イスラーム地域研究5班
研究会報告

第二回「回儒の著作研究会」研究会報告

 5月22日に東京大学文学部アネックスで行われた第2回の研究会では、前回に引き続き劉智(Liu Zhi)の『天方性理』(Tian Fang Xing Li)について以下の部分を取り上げ、読解を進めた。

  1. 「図伝第1章第2節」発表・翻訳担当 鈴木弘一郎(東京大学大学院 博士課程)
  2. 「図伝第1章第3節」発表・翻訳担当 松下道信(東京大学大学院 博士課程)
 「1.」 では、前回で取り上げた「最初無称図」(Zuichuwucheng-tu)をさらに6段階にわけた図説の中、その第1段階にあたる「真体無着図」(Zhengtiwuzhuo-tu)を取り上げ読解を進めた。またこの際、劉智に見られる流出論的世界観がワフダ・アルウジュード(存在一性論)派のそれときわめて近いことが指摘された。また、「知」(zhi)と「能」(neng)の対概念については、イスラーム哲学における‘ilmとqudraの対比を中国語にうつした可能性が高いことが指摘された。

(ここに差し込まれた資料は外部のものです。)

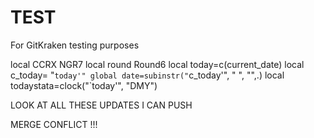 # TEST
For GitKraken testing purposes


local CCRX NGR7
local round Round6
local today=c(current_date)
local c_today= "`today'"
global date=subinstr("`c_today'", " ", "",.)
local todaystata=clock("`today'", "DMY")


LOOK AT ALL THESE UPDATES I CAN PUSH

MERGE CONFLICT !!!

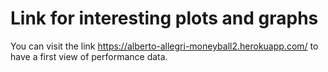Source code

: # Link for interesting plots and graphs
You can visit the link https://alberto-allegri-moneyball2.herokuapp.com/ to have a first view of performance data.

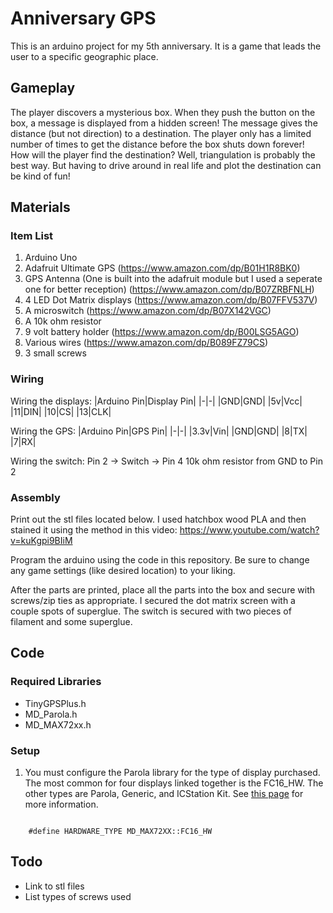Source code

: # Anniversary GPS

This is an arduino project for my 5th anniversary. It is a game that leads the user to a specific geographic place.

## Gameplay

The player discovers a mysterious box. When they push the button on the box, a message is displayed from a hidden screen! The message gives the distance (but not direction) to a destination. The player only has a limited number of times to get the distance before the box shuts down forever! How will the player find the destination? Well, triangulation is probably the best way. But having to drive around in real life and plot the destination can be kind of fun!

## Materials

### Item List

1. Arduino Uno
2. Adafruit Ultimate GPS (https://www.amazon.com/dp/B01H1R8BK0)
3. GPS Antenna (One is built into the adafruit module but I used a seperate one for better reception) (https://www.amazon.com/dp/B07ZRBFNLH)
4. 4 LED Dot Matrix displays (https://www.amazon.com/dp/B07FFV537V)
5. A microswitch (https://www.amazon.com/dp/B07X142VGC)
6. A 10k ohm resistor
7. 9 volt battery holder (https://www.amazon.com/dp/B00LSG5AGO)
8. Various wires (https://www.amazon.com/dp/B089FZ79CS)
9. 3 small screws

### Wiring

Wiring the displays:
|Arduino Pin|Display Pin|
|-|-|
|GND|GND|
|5v|Vcc|
|11|DIN|
|10|CS|
|13|CLK|

Wiring the GPS:
|Arduino Pin|GPS Pin|
|-|-|
|3.3v|Vin|
|GND|GND|
|8|TX|
|7|RX|

Wiring the switch:
Pin 2 -> Switch -> Pin 4
10k ohm resistor from GND to Pin 2

### Assembly

Print out the stl files located below. I used hatchbox wood PLA and then stained it using the method in this video: https://www.youtube.com/watch?v=kuKgpi9BIiM

Program the arduino using the code in this repository. Be sure to change any game settings (like desired location) to your liking.

After the parts are printed, place all the parts into the box and secure with screws/zip ties as appropriate. I secured the dot matrix screen with a couple spots of superglue. The switch is secured with two pieces of filament and some superglue.

## Code

### Required Libraries

- TinyGPSPlus.h
- MD_Parola.h
- MD_MAX72xx.h

### Setup

1. You must configure the Parola library for the type of display purchased. The most common for four displays linked together is the FC16_HW. The other types are Parola, Generic, and ICStation Kit. See [this page](https://arduinoplusplus.wordpress.com/2017/04/14/parola-a-to-z-adapting-for-different-hardware/) for more information.

<code>
    #define HARDWARE_TYPE MD_MAX72XX::FC16_HW
</code>

## Todo

- Link to stl files
- List types of screws used
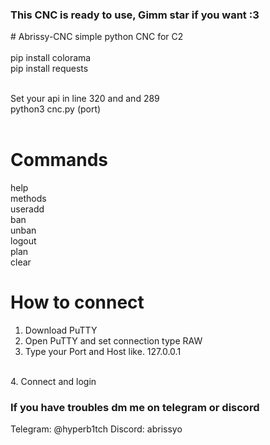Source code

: <h3>This CNC is ready to use, Gimm star if you want :3</h3>
# Abrissy-CNC
simple python CNC for C2 <br>
<br> 
pip install colorama <br>
pip install requests <br> 

<br> Set your api in line 320 and and 289
<br> python3 cnc.py (port)
<br><br>
# Commands 
help <br>
methods <br>
useradd <br>
ban <br>
unban <br>
logout <br>
plan <br>
clear <br>
# How to connect 
1. Download PuTTY <br>
2. Open PuTTY and set connection type RAW <br>
3. Type your Port and Host like. 127.0.0.1
<br>
4. Connect and login
<h3>  If you have troubles dm me on telegram or discord</h3>
Telegram: @hyperb1tch
Discord: abrissyo
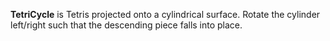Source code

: **TetriCycle** is Tetris projected onto a cylindrical surface. Rotate the cylinder left/right such that the descending piece falls into place.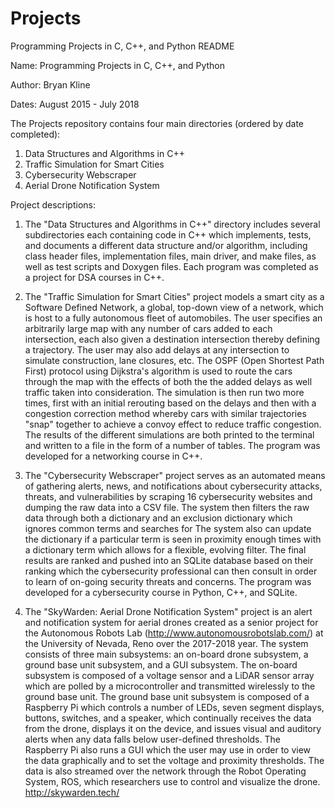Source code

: # Projects
Programming Projects in C, C++, and Python README

Name: Programming Projects in C, C++, and Python

Author: Bryan Kline

Dates:  August 2015 - July 2018

The Projects repository contains four main directories (ordered by date completed):

  1. Data Structures and Algorithms in C++
  2. Traffic Simulation for Smart Cities
  3. Cybersecurity Webscraper
  4. Aerial Drone Notification System

Project descriptions: 

1. The "Data Structures and Algorithms in C++" directory includes several subdirectories each containing code in C++
which implements, tests, and documents a different data structure and/or algorithm, including class header files, 
implementation files, main driver, and make files, as well as test scripts and Doxygen files.  Each program was 
completed as a project for DSA courses in C++.

2. The "Traffic Simulation for Smart Cities" project models a smart city as a Software Defined Network, a global, top-down view
of a network, which is host to a fully autonomous fleet of automobiles.  The user specifies an arbitrarily large map with any 
number of cars added to each intersection, each also given a destination intersection thereby defining a trajectory.  The 
user may also add delays at any intersection to simulate construction, lane closures, etc. The OSPF (Open Shortest Path First) 
protocol using Dijkstra's algorithm is used to route the cars through the map with the effects of both the the added delays 
as well traffic taken into consideration.  The simulation is then run two more times, first with an initial rerouting based on 
the delays and then with a congestion correction method whereby cars with similar trajectories "snap" together to
achieve a convoy effect to reduce traffic congestion.  The results of the different simulations are both printed to the 
terminal and written to a file in the form of a number of tables.  The program was developed for a networking course in C++. 

3. The "Cybersecurity Webscraper" project serves as an automated means of gathering alerts, news, and notifications about 
cybersecurity attacks, threats, and vulnerabilities by scraping 16 cybersecurity websites and dumping the raw data
into a CSV file.  The system then filters the raw data through both a dictionary and an exclusion dictionary which
ignores common terms and searches for The system also can update the dictionary if a particular term is seen in proximity
enough times with a dictionary term which allows for a flexible, evolving filter.  The final results are ranked and pushed 
into an SQLite database based on their ranking which the cybersecurity professional can then consult in order to learn of
on-going security threats and concerns.  The program was developed for a cybersecurity course in Python, C++, and SQLite.

4. The "SkyWarden: Aerial Drone Notification System" project is an alert and notification system for aerial drones created as 
a senior project for the Autonomous Robots Lab (http://www.autonomousrobotslab.com/) at the University of Nevada, Reno over the
2017-2018 year.  The system consists of three main subsystems: an on-board drone subsystem, a ground base unit subsystem,
and a GUI subsystem.  The on-board subsystem is composed of a voltage sensor and a LiDAR sensor array which are polled by
a microcontroller and transmitted wirelessly to the ground base unit.  The ground base unit subsystem is composed of a
Raspberry Pi which controls a number of LEDs, seven segment displays, buttons, switches, and a speaker, which continually
receives the data from the drone, displays it on the device, and issues visual and auditory alerts when any data falls below
user-defined thresholds.  The Raspberry Pi also runs a GUI which the user may use in order to view the data graphically and
to set the voltage and proximity thresholds.  The data is also streamed over the network through the Robot Operating System,
ROS, which researchers use to control and visualize the drone.  http://skywarden.tech/
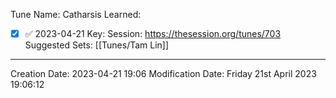 Tune Name: Catharsis
Learned: 
- [x]  ✅ 2023-04-21
Key:
Session: https://thesession.org/tunes/703
Suggested Sets: [[Tunes/Tam Lin]]

---
Creation Date: 2023-04-21 19:06
Modification Date: Friday 21st April 2023 19:06:12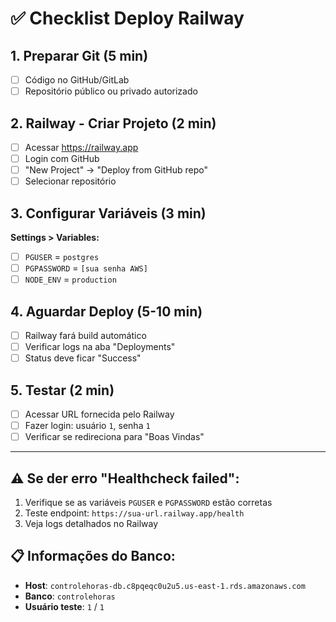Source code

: # ✅ Checklist Deploy Railway

## 1. Preparar Git (5 min)
- [ ] Código no GitHub/GitLab
- [ ] Repositório público ou privado autorizado

## 2. Railway - Criar Projeto (2 min)
- [ ] Acessar https://railway.app
- [ ] Login com GitHub
- [ ] "New Project" → "Deploy from GitHub repo"
- [ ] Selecionar repositório

## 3. Configurar Variáveis (3 min)
**Settings > Variables:**
- [ ] `PGUSER` = `postgres`
- [ ] `PGPASSWORD` = `[sua senha AWS]`
- [ ] `NODE_ENV` = `production`

## 4. Aguardar Deploy (5-10 min)
- [ ] Railway fará build automático
- [ ] Verificar logs na aba "Deployments"
- [ ] Status deve ficar "Success"

## 5. Testar (2 min)
- [ ] Acessar URL fornecida pelo Railway
- [ ] Fazer login: usuário `1`, senha `1`
- [ ] Verificar se redireciona para "Boas Vindas"

---

## ⚠️ Se der erro "Healthcheck failed":
1. Verifique se as variáveis `PGUSER` e `PGPASSWORD` estão corretas
2. Teste endpoint: `https://sua-url.railway.app/health`
3. Veja logs detalhados no Railway

## 📋 Informações do Banco:
- **Host**: `controlehoras-db.c8pqeqc0u2u5.us-east-1.rds.amazonaws.com`
- **Banco**: `controlehoras`
- **Usuário teste**: `1` / `1`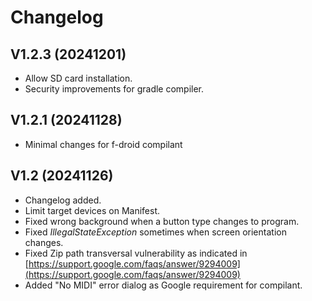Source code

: # Changelog
## V1.2.3 (20241201)
* Allow SD card installation.
* Security improvements for gradle compiler.

## V1.2.1 (20241128)
* Minimal changes for f-droid compilant

## V1.2 (20241126)
* Changelog added.
* Limit target devices on Manifest.
* Fixed wrong background when a button type changes to program.
* Fixed *IllegalStateException* sometimes when screen orientation changes.
* Fixed Zip path transversal vulnerability as indicated in
[https://support.google.com/faqs/answer/9294009](https://support.google.com/faqs/answer/9294009)
* Added "No MIDI" error dialog as Google requirement for compilant.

 「2.」 では、「最初無称図」を6段階にわけた図説の中、その第2段階にあたる「大用渾然図説」(dayonghunran-tu)を取り上げ、読解を進めた。ここでは、劉智の流出論において、「個別的本質による規定」の段階が説明される。その際に劉智は「全体大用」(quantidayong)、「初動」(zudong)等、宋学的用語を用いて叙述を行っていることが確認され、『天方性理』全体を通じたこれらの用語の用法を詳細に分析していくことが今後の課題とされた。